Una situazione articolata, ma che dovrebbe però lasciarci distanti da facili strumentalizzazioni o da approcci superficiali. Fatti e non fake news, opinioni ragionate e non posizioni “urlate” che parlano solo alla pancia del Paese. Con la paura della complessità

Khelif-Carini - © Fonte: Open

Difficile non provare sdegno di fronte alle strumentalizzazioni e alla superficialità di approccio e ragionamento sul caso Khelif-Carini, pur riconoscendo la complessità «contemporanea» della situazione. Difficile non avvertire il pericolo che giunge da un sistema mediatico-narrativo capace di creare un “mostro”, di ridicolizzare pubblicamente persone, posizioni e soprattutto il “corpo” di chi non ricade nella cosidetta “norma”.

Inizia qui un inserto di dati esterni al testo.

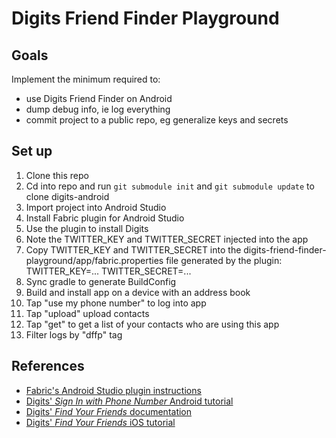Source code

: # Digits Friend Finder Playground

## Goals

Implement the minimum required to:

* use Digits Friend Finder on Android
* dump debug info, ie log everything
* commit project to a public repo, eg generalize keys and secrets


## Set up

1. Clone this repo
1. Cd into repo and run `git submodule init` and `git submodule update` to clone digits-android
1. Import project into Android Studio
1. Install Fabric plugin for Android Studio
1. Use the plugin to install Digits
1. Note the TWITTER_KEY and TWITTER_SECRET injected into the app
1. Copy TWITTER_KEY and TWITTER_SECRET into the digits-friend-finder-playground/app/fabric.properties file generated by the plugin:
    TWITTER_KEY=...
    TWITTER_SECRET=...
1. Sync gradle to generate BuildConfig
1. Build and install app on a device with an address book
1. Tap "use my phone number" to log into app
1. Tap "upload" upload contacts
1. Tap "get" to get a list of your contacts who are using this app
1. Filter logs by "dffp" tag


## References

* [Fabric's Android Studio plugin instructions](https://fabric.io/downloads/android-studio)
* [Digits' _Sign In with Phone Number_ Android tutorial](https://fabric.io/kits/android/digits/features)
* [Digits' _Find Your Friends_ documentation](https://docs.fabric.io/android/digits/find-friends.html)
* [Digits' _Find Your Friends_ iOS tutorial](https://fabric.io/kits/ios/digits/features)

Pochi punti di una brutta storia, ma essenziali:

– L’atleta proveniente dall’Algeria è donna. Nata donna.
– Ha portato alla ribalta un termine «intersex» che certifica una condizione più fluida, con caratteristiche sessuali che non si adattano alle tradizionali definizioni, considerate binarie, di maschio oppure di femmina, tuttavia è e rimane donna. Non è un trans, non è un uomo.
– Rimane donna anche sportivamente in base alle misurazioni, gli standard, le analisi sui livelli del testosterone degli esperti del CIO, che dalla nostra prospettiva tecnico-scientifica limitata, in un mondo comunicativo-social della «amatorializzazione» in cui tutti parlano di cose che non sanno, è una posizione che va rispettata, accolta, assunta con dovuta considerazione.
– L’IBA, la federazione che squalificò la boxer algerina senza test specifici, non è più riconosciuta dal CIO dal 2019 e su questa organizzazione pesano casi di corruzione, opacità gestionale e una vicinanza con Putin tramite il presidente Kremlev che non depongono certo a favore della sua autorevolezza.
– Khelif – parla la sua storia sportiva – non appare un’atleta irresistibile, non sembra invincibile, non è così superiore da dare a prescindere l’idea che sia al di là della categoria di appartenenza.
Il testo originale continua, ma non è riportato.